» PROBLEM DESCRIPTION:
Note every line in the entries that contains the string "privileges", and copy it.

» EXTRACTED RECORDS:

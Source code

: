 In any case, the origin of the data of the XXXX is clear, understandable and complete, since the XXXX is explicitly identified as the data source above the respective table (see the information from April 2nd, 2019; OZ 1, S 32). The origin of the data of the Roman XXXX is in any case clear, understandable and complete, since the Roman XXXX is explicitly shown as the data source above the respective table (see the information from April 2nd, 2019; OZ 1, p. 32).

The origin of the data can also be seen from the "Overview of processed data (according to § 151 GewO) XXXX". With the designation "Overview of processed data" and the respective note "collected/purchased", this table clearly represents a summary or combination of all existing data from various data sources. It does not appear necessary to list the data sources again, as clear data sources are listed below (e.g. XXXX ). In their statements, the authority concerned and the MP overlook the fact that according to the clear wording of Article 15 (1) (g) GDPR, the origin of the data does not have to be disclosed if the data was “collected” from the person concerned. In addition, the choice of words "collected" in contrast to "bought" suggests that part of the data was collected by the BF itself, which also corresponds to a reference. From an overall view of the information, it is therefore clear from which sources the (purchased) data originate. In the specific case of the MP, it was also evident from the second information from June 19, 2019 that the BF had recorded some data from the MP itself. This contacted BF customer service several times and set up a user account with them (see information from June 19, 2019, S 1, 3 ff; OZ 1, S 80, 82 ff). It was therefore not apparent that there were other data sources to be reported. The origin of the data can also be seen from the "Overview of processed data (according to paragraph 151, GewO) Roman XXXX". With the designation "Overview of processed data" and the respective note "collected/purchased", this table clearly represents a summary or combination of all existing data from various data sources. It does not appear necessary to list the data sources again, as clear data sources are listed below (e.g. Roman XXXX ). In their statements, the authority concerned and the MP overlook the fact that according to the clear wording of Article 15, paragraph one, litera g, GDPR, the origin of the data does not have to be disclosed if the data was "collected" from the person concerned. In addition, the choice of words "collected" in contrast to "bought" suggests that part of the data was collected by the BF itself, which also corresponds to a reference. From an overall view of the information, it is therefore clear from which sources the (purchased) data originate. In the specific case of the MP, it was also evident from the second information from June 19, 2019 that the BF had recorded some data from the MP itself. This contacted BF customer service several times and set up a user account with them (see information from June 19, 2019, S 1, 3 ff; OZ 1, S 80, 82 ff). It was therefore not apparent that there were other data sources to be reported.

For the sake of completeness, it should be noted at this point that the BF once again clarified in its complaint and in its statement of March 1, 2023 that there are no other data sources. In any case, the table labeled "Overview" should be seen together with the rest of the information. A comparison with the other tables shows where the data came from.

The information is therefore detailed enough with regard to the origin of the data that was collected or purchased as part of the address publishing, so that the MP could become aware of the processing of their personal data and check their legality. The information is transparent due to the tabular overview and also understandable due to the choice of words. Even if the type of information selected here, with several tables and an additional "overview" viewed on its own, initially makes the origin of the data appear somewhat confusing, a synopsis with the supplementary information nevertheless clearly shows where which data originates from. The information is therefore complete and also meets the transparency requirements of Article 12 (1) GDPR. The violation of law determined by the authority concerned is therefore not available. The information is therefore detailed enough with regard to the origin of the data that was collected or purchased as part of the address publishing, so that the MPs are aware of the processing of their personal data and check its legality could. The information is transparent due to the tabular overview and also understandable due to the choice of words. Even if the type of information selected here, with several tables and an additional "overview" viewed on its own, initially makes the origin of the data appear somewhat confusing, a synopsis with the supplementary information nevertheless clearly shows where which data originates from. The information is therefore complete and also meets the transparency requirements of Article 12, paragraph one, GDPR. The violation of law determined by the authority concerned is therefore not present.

==

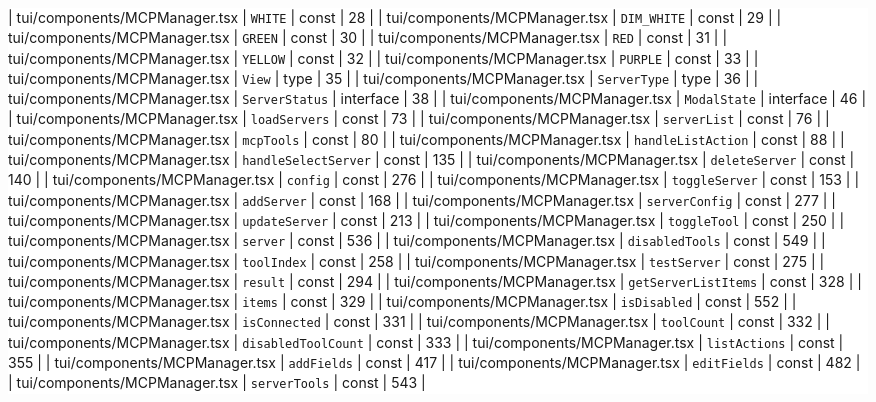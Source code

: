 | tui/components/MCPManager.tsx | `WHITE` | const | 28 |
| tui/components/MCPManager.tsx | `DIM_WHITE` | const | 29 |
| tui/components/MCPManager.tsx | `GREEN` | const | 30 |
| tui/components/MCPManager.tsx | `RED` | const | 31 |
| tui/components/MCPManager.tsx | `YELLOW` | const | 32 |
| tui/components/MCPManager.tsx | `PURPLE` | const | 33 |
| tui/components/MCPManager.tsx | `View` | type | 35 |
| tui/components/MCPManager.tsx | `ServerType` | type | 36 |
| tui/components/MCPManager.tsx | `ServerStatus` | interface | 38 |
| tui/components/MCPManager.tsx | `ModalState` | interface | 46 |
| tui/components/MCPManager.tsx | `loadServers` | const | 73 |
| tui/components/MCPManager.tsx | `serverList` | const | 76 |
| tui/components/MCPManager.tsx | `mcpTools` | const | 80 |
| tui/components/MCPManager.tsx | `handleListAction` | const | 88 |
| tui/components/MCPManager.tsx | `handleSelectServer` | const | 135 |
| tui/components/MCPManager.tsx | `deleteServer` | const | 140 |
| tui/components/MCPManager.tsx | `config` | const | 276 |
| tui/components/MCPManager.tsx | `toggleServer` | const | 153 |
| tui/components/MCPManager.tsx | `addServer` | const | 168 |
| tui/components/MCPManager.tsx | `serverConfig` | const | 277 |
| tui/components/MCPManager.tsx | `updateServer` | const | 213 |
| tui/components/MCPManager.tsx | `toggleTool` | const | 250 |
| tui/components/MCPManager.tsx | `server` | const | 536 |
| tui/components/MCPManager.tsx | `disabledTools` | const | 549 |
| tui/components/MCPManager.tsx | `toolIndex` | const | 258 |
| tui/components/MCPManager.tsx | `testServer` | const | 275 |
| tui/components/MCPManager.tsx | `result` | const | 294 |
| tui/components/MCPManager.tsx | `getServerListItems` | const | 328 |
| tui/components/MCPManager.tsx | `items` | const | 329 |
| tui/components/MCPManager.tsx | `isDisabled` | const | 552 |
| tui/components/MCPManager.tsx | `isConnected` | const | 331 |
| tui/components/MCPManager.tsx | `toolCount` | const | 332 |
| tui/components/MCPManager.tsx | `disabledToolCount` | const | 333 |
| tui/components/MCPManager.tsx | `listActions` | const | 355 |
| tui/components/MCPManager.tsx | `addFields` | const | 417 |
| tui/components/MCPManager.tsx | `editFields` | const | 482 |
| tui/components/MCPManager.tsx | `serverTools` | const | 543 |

...

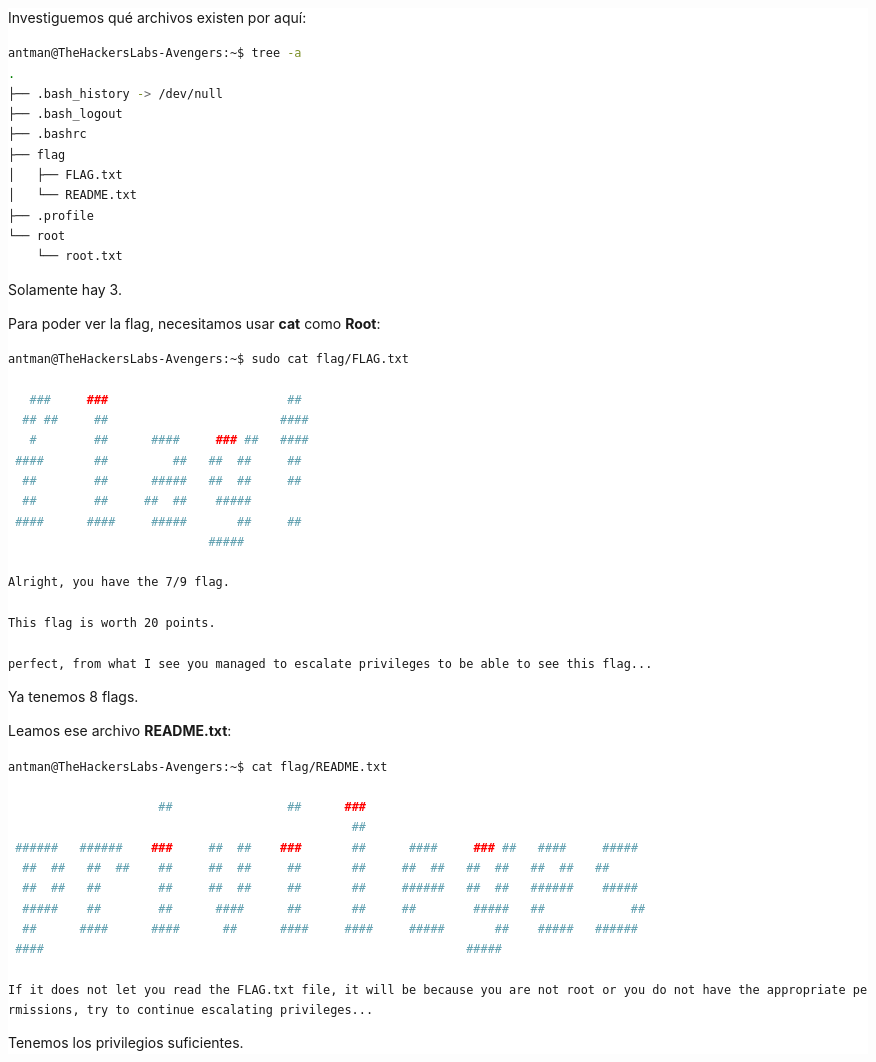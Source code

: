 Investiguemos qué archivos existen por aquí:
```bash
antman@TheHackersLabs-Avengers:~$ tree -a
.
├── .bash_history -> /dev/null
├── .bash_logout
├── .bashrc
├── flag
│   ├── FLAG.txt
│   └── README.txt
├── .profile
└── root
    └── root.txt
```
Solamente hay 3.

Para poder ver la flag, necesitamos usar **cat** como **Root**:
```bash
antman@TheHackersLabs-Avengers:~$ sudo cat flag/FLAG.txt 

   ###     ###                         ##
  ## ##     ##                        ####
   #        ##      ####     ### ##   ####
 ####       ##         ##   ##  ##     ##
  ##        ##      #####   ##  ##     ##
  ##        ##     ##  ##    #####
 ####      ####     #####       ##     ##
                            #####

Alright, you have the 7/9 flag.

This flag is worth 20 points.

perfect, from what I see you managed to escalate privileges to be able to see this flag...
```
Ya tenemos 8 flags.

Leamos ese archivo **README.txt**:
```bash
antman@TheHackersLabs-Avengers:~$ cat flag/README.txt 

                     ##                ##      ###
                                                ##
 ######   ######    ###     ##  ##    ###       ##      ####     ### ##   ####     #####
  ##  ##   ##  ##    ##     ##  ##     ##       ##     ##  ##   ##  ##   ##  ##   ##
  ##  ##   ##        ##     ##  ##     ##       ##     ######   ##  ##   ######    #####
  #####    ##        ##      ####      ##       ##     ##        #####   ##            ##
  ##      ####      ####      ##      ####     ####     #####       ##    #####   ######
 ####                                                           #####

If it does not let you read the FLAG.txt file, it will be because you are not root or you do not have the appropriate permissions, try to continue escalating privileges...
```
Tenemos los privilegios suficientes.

» RESPONSE TO THIS TASK:
perfect, from what I see you managed to escalate privileges to be able to see this flag...
If it does not let you read the FLAG.txt file, it will be because you are not root or you do not have the appropriate permissions, try to continue escalating privileges...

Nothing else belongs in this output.